En la actualidad ser rejoneador no es tarea fácil. Un torero a caballo no sólo requiere de valor, también de una fuerte inversión que en muchas ocasiones no se ve reflejada en los beneficios que le traería jugarse la vida ante un toro en el ruedo.

Sin embargo, esto no ha sido impedimento para que el centauro potosino, Rodrigo Santos haya permanecido 29 años como matador a caballo y haya logrado lo que parecía que ya no se volvería a dar en la Monumental de Insurgentes luego de 20 años: una corrida de rejones.

El experimentado caballista se despedirá este domingo a las 17:00 horas de la Plaza México. Partirá plaza junto a Jorge Hernández Gárate y Emiliano Gamero para lidiar a la jineta un encierro de Rancho Seco de encaste Murube y donde se llevará a cabo un histórico mano a mano entre los Forcados Mazatlecos y los Forcados Mexicanos.

El costo de los caballos que se utilizarán en el ruedo, alrededor de 25, supera los 50 millones de pesos y veremos de toda clase de razas y precios de los mismos, desde los 30,000 hasta los 160,000 dólares.

Rodrigo, como cualquier rejoneador, invierte otra fuerte suma en su vestimenta. El vestido de un torero a la jineta, entre botas, camisa, tirantes, faja, el fistol (de oro), la casaca (lo más caro de la vestimenta) y el bicornio suma un promedio de 93,000 pesos.

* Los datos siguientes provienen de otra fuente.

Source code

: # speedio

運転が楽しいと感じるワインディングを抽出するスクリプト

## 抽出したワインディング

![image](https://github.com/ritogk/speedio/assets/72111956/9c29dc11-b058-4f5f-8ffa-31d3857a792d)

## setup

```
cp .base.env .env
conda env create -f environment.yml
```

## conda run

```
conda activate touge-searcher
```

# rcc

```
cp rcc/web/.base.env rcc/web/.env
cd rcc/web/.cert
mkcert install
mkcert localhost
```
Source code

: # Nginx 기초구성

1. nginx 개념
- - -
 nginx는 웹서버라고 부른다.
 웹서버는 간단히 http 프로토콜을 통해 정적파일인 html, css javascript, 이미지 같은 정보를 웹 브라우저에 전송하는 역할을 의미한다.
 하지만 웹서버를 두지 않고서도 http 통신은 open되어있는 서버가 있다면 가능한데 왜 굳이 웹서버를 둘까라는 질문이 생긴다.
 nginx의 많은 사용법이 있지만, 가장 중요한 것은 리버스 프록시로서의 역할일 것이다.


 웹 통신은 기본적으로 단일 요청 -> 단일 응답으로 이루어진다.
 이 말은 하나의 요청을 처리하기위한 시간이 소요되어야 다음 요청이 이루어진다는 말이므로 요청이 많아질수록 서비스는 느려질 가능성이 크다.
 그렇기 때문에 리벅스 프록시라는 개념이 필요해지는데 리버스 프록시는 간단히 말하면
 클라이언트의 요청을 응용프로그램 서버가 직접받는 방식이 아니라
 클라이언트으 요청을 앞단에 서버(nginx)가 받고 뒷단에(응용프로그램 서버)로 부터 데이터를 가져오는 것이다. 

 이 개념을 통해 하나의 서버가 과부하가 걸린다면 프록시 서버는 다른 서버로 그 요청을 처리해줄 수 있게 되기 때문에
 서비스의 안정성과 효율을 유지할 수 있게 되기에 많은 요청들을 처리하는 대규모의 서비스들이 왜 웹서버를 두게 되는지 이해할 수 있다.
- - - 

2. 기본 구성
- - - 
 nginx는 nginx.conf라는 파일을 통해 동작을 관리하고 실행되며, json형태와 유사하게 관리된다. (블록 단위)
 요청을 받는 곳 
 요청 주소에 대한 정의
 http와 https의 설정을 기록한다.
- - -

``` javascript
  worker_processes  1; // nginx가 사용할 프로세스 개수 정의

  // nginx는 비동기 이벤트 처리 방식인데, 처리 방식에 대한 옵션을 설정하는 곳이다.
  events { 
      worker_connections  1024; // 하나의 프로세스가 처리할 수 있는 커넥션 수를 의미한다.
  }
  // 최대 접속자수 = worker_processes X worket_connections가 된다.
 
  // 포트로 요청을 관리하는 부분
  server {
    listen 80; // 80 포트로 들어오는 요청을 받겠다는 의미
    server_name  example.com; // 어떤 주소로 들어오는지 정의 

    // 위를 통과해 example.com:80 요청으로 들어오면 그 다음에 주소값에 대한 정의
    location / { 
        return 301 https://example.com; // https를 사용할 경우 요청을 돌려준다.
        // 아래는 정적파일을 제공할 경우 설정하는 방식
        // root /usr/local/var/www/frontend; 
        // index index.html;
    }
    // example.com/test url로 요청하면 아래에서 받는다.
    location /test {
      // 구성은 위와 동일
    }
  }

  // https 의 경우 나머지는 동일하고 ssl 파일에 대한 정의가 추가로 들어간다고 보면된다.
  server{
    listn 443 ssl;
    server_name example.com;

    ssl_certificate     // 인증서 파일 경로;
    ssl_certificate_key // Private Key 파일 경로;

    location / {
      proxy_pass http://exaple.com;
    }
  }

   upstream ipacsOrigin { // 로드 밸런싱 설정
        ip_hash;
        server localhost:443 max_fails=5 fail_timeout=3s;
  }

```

Son 29 años y casi 920 corridas, muchos países visitados y un sinfín de vivencias, buenas o malas, pero lo más importante para mí es mandarle un fuerte abrazo y mi eterno agradecimiento a la gente, quienes finalmente hacen posible que vivamos, porque para nosotros los toreros, el toreo es nuestra vida , aseguró Santos a El Economista.